The US operation to remove military hardware and vehicles from Afghanistan as troops withdraw after 12 years of war will cost between five and six billion dollars, officials said Sunday.
Among statistics released by the military about the process known as a "retrograde" was that 25,000 vehicles have been shipped out of Afghanistan in the last year and another 25,000 remain in the country.
About 100,000 containers are also still in Afghanistan, and will be used to remove mountains of equipment ranging from fighting gear to fitness machines, furniture and computers.

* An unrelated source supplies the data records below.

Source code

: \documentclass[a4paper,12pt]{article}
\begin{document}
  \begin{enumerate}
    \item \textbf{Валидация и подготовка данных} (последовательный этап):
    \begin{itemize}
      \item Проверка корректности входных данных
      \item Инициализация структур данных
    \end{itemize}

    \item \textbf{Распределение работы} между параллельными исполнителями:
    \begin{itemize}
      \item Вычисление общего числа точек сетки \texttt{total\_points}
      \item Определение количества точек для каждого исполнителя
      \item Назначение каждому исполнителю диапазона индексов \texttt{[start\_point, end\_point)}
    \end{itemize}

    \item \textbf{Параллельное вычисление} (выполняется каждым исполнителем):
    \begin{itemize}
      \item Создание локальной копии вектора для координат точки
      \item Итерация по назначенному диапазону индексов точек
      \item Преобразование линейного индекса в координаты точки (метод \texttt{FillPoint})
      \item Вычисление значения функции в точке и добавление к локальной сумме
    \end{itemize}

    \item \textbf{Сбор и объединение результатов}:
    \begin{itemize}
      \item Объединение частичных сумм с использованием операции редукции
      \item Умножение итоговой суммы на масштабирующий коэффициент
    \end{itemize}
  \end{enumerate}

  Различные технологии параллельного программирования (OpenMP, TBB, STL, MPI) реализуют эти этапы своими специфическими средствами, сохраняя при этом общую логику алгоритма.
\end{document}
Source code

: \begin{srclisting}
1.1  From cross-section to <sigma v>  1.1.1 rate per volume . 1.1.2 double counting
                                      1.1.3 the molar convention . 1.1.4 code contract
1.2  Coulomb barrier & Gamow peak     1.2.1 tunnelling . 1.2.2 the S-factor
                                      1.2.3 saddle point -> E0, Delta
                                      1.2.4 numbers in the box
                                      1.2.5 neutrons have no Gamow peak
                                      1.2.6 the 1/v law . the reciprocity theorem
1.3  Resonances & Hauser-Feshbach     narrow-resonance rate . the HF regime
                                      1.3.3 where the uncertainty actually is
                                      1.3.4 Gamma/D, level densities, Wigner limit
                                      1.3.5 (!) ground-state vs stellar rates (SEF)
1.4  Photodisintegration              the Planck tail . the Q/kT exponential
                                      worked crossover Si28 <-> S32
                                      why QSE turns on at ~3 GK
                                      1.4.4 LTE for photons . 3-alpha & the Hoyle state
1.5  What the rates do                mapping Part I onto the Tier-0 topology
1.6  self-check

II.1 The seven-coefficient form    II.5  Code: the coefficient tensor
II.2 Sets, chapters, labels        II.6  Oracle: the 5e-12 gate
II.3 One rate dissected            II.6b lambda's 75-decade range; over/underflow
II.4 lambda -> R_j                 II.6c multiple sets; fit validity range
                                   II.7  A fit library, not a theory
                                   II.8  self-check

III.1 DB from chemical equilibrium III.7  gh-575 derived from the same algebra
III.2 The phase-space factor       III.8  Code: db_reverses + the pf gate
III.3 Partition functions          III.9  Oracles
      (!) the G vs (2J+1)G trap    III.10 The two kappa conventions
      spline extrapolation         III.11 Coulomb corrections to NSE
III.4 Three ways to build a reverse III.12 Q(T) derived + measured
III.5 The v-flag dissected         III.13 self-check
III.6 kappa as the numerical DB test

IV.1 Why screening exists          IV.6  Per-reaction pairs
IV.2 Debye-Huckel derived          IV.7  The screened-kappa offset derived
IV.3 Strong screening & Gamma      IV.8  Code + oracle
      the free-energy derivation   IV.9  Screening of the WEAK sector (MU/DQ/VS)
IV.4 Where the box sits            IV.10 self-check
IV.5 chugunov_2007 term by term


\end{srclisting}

"The retrograde from Afghanistan is one of the most challenging military transportation operations in history in terms of scale and complexity," Brigadier General Steven Shapiro said in an email.
"Our number of vehicles in Afghanistan has dropped by nearly half in the past year."
Shapiro, the commanding general of 1st Theater Sustainment Command, said decisions were being made on what equipment was left for the Afghan army and police to take on the fight against Taliban insurgents.
"Ground commanders are able to nominate this equipment as they assess the needs and maintenance capabilities of their Afghan partners and numbers will vary," he said.
"The figures of five to six billion dollars corresponds to the total cost of retrograde from 2012 through 2014, and they're constantly being reevaluated."
Most of the hardware will be flown out of land-locked Afghanistan or taken by road to the Pakistani port of Karachi, though the route has been hit by militant attacks and was temporarily closed by spats between Washington and Islamabad.